In the industrial AM sector, there has always been a belief that certification is a passport to major contracts and the global market. ISO, AS, and NADCAP standards are supposed to open the doors to medical, aerospace, and automotive sectors, where clients expect not only quality but also full traceability of the process.

Unfortunately, in practice, having a certificate often turns out to be the beginning of problems that can eat a company from the inside out.

AM is one of the sectors where the rigor of standards grows faster than the capabilities of the manufacturers themselves, and small and medium service bureaus feel this pain most acutely.

The most obvious and at the same time the most painful issue is the cost of obtaining a single certificate. ISO 13485 for the medical sector, AS9100 for aerospace or NADCAP for special processes often exceed the annual revenue of a small bureau printing custom parts.

To this must be added the cost of preparing documentation, training employees, implementing procedures and purchasing additional measuring equipment, without which no certification body will issue a positive assessment.

As a result, a small company operating on margins of 10-20 percent must accept that for the next few years it will work mainly to cover quality-related costs.

This is also the first moment when an important question arises: is pursuing certification really worth it?

The real drama begins later, when after months of preparation and hard work, the company finally obtains the coveted certificate, only to hear from a major customer: “Great that you’ve got it – but we’ll still place the final order in Asia.”

Large corporations or even medium-sized manufacturers in the automotive and aerospace sectors are required to audit and qualify their suppliers but are not required to place orders with them.

In practice, local companies sometimes invest thousands of EUR or USD only to discover that their prices are too high compared with large Asian facilities that obtained the same certificate for a fraction of the local cost.

AM companies thus become qualified suppliers only on paper, while real orders pass them by.

Even if contracts do appear, certification does not mean the end of expenses or stress.

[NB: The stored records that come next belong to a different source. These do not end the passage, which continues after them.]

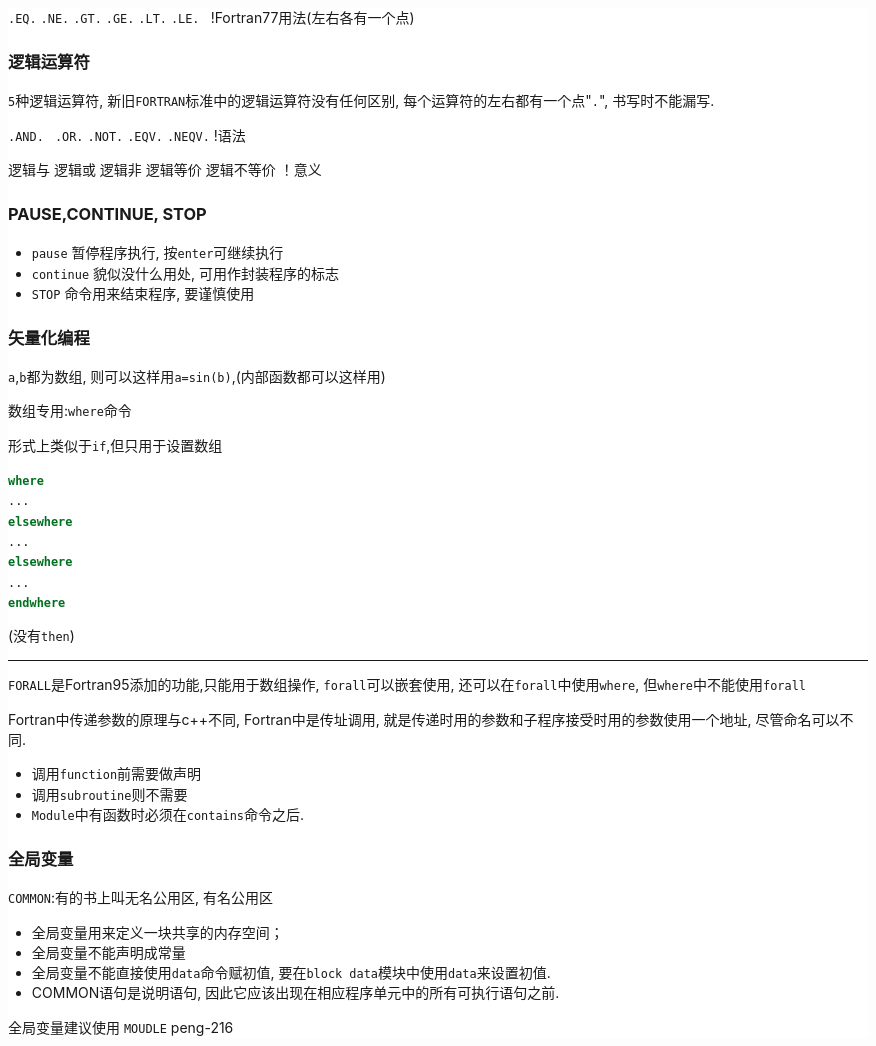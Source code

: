 `.EQ.`  `.NE.`  `.GT.`  `.GE.`  `.LT.`  `.LE. `  !Fortran77用法(左右各有一个点)

### 逻辑运算符

`5`种逻辑运算符, 新旧`FORTRAN`标准中的逻辑运算符没有任何区别, 每个运算符的左右都有一个点"`.`", 书写时不能漏写. 

`.AND.`    ` .OR.`    `.NOT.`      `.EQV.`     `.NEQV.`    !语法

逻辑与   逻辑或   逻辑非   逻辑等价   逻辑不等价   ！意义

### PAUSE,CONTINUE, STOP

+ `pause` 暂停程序执行, 按`enter`可继续执行
+ `continue` 貌似没什么用处, 可用作封装程序的标志
+ `STOP` 命令用来结束程序, 要谨慎使用

### 矢量化编程

`a`,`b`都为数组, 则可以这样用`a=sin(b)`,(内部函数都可以这样用)

数组专用:`where`命令

形式上类似于`if`,但只用于设置数组

```fortran
where
...
elsewhere
...
elsewhere
...
endwhere
```

(没有`then`)

***
`FORALL`是Fortran95添加的功能,只能用于数组操作, `forall`可以嵌套使用, 还可以在`forall`中使用`where`, 但`where`中不能使用`forall`

Fortran中传递参数的原理与c++不同, Fortran中是传址调用, 
就是传递时用的参数和子程序接受时用的参数使用一个地址, 尽管命名可以不同. 

+ 调用`function`前需要做声明
+ 调用`subroutine`则不需要
+ `Module`中有函数时必须在`contains`命令之后. 

### 全局变量

`COMMON`:有的书上叫无名公用区, 有名公用区

+ 全局变量用来定义一块共享的内存空间；
+ 全局变量不能声明成常量
+ 全局变量不能直接使用`data`命令赋初值, 要在`block data`模块中使用`data`来设置初值. 
+ COMMON语句是说明语句, 因此它应该出现在相应程序单元中的所有可执行语句之前. 

全局变量建议使用 `MOUDLE`  peng-216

A certificate is only the beginning of living in a permanent audit mode.

Every production batch must be documented, every sample archived, every screw in the machine tied to a service procedure.

Annual audits by certification bodies are a significant cost, but even more burdensome can be unannounced customer inspections, during which they may arrive at any moment and demand to review any stage of production.

A single nonconformity means the risk of losing the certificate, which immediately translates into the loss of most contracts, because regulated sectors operate in a binary way: either you meet the standard, or you are out of the supply chain.

Another problem is that standards evolve faster than the technology itself

It may seem that implementing the requirements of one edition of a standard secures a company for several years, but reality is very different.

A clear example is the medical sector, where updates to ISO 13485 may require a complete overhaul of the quality management system, and on top of that come regularly updated FDA guidelines regarding additively manufactured implants and devices.

A company typically gets 12-18 months to implement all changes, which require new procedures, training and testing.

The cost of such a transformation can be comparable to purchasing a new production machine and often exceeds the capabilities of smaller firms that have just finished paying off the previous round of modifications.

Even more destructive is the phenomenon known as“death by commoditization”

If the only advantage a company has is holding a certificate, then the moment all competitors also have it, any competitive advantage disappears. A price war begins, and customers choose the lowest offer because “everyone has the same ISO.”

The company loses its ability to differentiate, and price pressure pushes it down to operating margins where any fluctuation in energy or material costs can mean a loss.

Small firms must compete with giants who have their own quality departments, laboratories and certification teams. Corporations such as GE, Airbus or Siemens treat standards as everyday routine because they have the resources to maintain a dozen or more quality systems simultaneously.

Meanwhile, a small AM bureau must rely on expensive external laboratories and certification bodies, which drives costs to absurd levels. It is a battle of David versus Goliath — except this time David has his hands and feet tied.

Finally - the certificate domino effect

A company starts innocently with ISO 9001, then a major automotive client demands IATF 16949, an aerospace contract requires AS9100 and subsequent processes require NADCAP for welding, heat treatment or non-destructive testing.

At some point, the business owner realizes they are juggling five, six or even eight quality systems. This is the moment when the certified company starts to resemble an auditing institution more than a production facility.

Paradoxically, most customers across the CEE region place orders in quantities of 10-50 units - segments that do not require any certifications at all.

The problem is that a company that has already invested in certification must maintain an expensive system even when handling orders that will never recover a single euro of the investment.

Entrepreneurs therefore live with the hope that “a big contract will come someday,” but often it never does.

There are few ways out of this situation…

One is deliberate specialization in areas free from certification requirements, such as prototyping, design, art or education.

Another option is to become a subcontractor for a larger company that already holds full certification and can formally take responsibility for the final product, though this comes with lower margins.

A third path is to fully abandon regulated markets and focus on less demanding segments where speed, creativity and quality matter more than formal compliance.

Certificates in AM are sometimes a one-way ticket - either you become an expensive certified supplier for major players and pray for the next order, or you go bankrupt trying to maintain standards needed only to execute contracts you will never actually receive.